The first thing that this would enable would be the annotation of a paper’s bibliography with the relevant parts of its text. These are all of the outgoing links from a paper. By analyzing the paper, all of the [22]s or the (Mojo, 1987)s could be associated with the right entry in the bibliography. It would give the references some much-needed context. It would also show which references in a bibliography were actually discussed and which were just mentioned in passing. This could be an application by itself. And while we’re linking the references to the bibliography, it could put in some hyperlinks, like the hyperref package in latex does, but after the fact.

The second thing that it would enable would be the annotation of a paper with all of the things that other papers have said about it. These would be all of the incoming links from other papers. It would give you some context on a new paper that you had just come across in addition to what the authors wrote in the abstract. If you wanted to be really fancy, each reader could have trusted sources of these incoming links. These opinions are like little mini reviews or summaries that have already been published, no need to solicit readers’ opinions. Instead of the first few sentences on a “papers that cite X” page on google scholar, you’d get a page of summaries, reviews, and extracts.

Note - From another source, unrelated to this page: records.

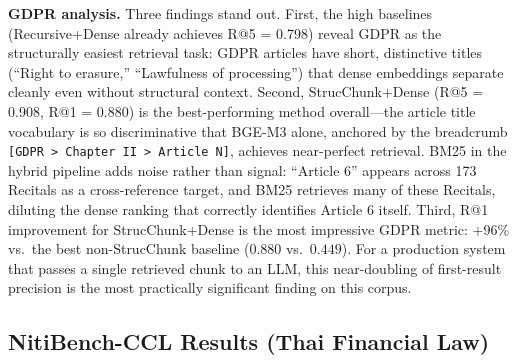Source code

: \documentclass[sn-mathphys,Numbered]{sn-jnl}%
\begin{document}
\textbf{GDPR analysis.}  Three findings stand out.  First, the high baselines (Recursive+Dense already achieves R@5 = 0.798) reveal GDPR as the structurally easiest retrieval task: GDPR articles have short, distinctive titles (``Right to erasure,'' ``Lawfulness of processing'') that dense embeddings separate cleanly even without structural context.  Second, StrucChunk+Dense (R@5 = 0.908, R@1 = 0.880) is the best-performing method overall---the article title vocabulary is so discriminative that BGE-M3 alone, anchored by the breadcrumb \texttt{[GDPR > Chapter II > Article N]}, achieves near-perfect retrieval.  BM25 in the hybrid pipeline adds noise rather than signal: ``Article 6'' appears across 173 Recitals as a cross-reference target, and BM25 retrieves many of these Recitals, diluting the dense ranking that correctly identifies Article 6 itself.  Third, R@1 improvement for StrucChunk+Dense is the most impressive GDPR metric: +96\% vs.\ the best non-StrucChunk baseline ($0.880$ vs.\ $0.449$).  For a production system that passes a single retrieved chunk to an LLM, this near-doubling of first-result precision is the most practically significant finding on this corpus.

\subsection{NitiBench-CCL Results (Thai Financial Law)}
\end{document}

Both of these features would make it much easier to get introduced to a new field or to write a more balanced review of a familiar or semi-familiar field. I know it’s tough to match up bibliography entries with references and with papers themselves, and that there are some user interface issues to work out here, but it shouldn’t be that hard. Maybe crowdsourcing could help if necessary. Hopefully all of this would help allay that niggling fear of missing an important paper.

Posted in ideas, research | Leave a comment

Off to Montreal

Just when you thought I’d given up on this blog…big news! The grant I wrote to the Quebec government came through. I’m going to do a postdoc with Doug Eck at the Universite de Montreal. It should be very cool, I’ll be building up my machine learning chops working on autotagging and other music problems. I move up there in the fall. Now all I have to do is write my dissertation and learn French…

Posted in research | 1 Comment


As I’ve said many times, I’m a big fan of Malcolm Gladwell’s essays, so when Uncle Wayne and Aunt Jane got me a gift certificate to Barnes and Noble for Hanukkah, I bought a copy of his new book, Outliers. I couldn’t put it down and it was a quick read, so I finished it in a few days. The book is broken into two halves. The first half explores the idea that successful people are successful because firstly they get lucky and secondly they work hard to take advantage of that luck. The second half explores the idea that different cultures are, in fact, different and that those differences have real effects over many generations. It’s linked to the first half in that these differences are intertwined with the lucky breaks people get.

While I enjoyed it, the book seemed a bit padded at times. There were tangential tables that took up multiple pages and the epilogue, an account of the lucky occurrences throughout Gladwell’s family tree, was a nice anecdote but didn’t really bring any more support to the thesis. A couple of the citations came from wikipedia. Certainly not worth the $29 list price, or even the $20 discount price, I’d recommend waiting for the paperback edition or a secondhand copy. There were, however, a number of choice Gladwellian factoids, which I will relate.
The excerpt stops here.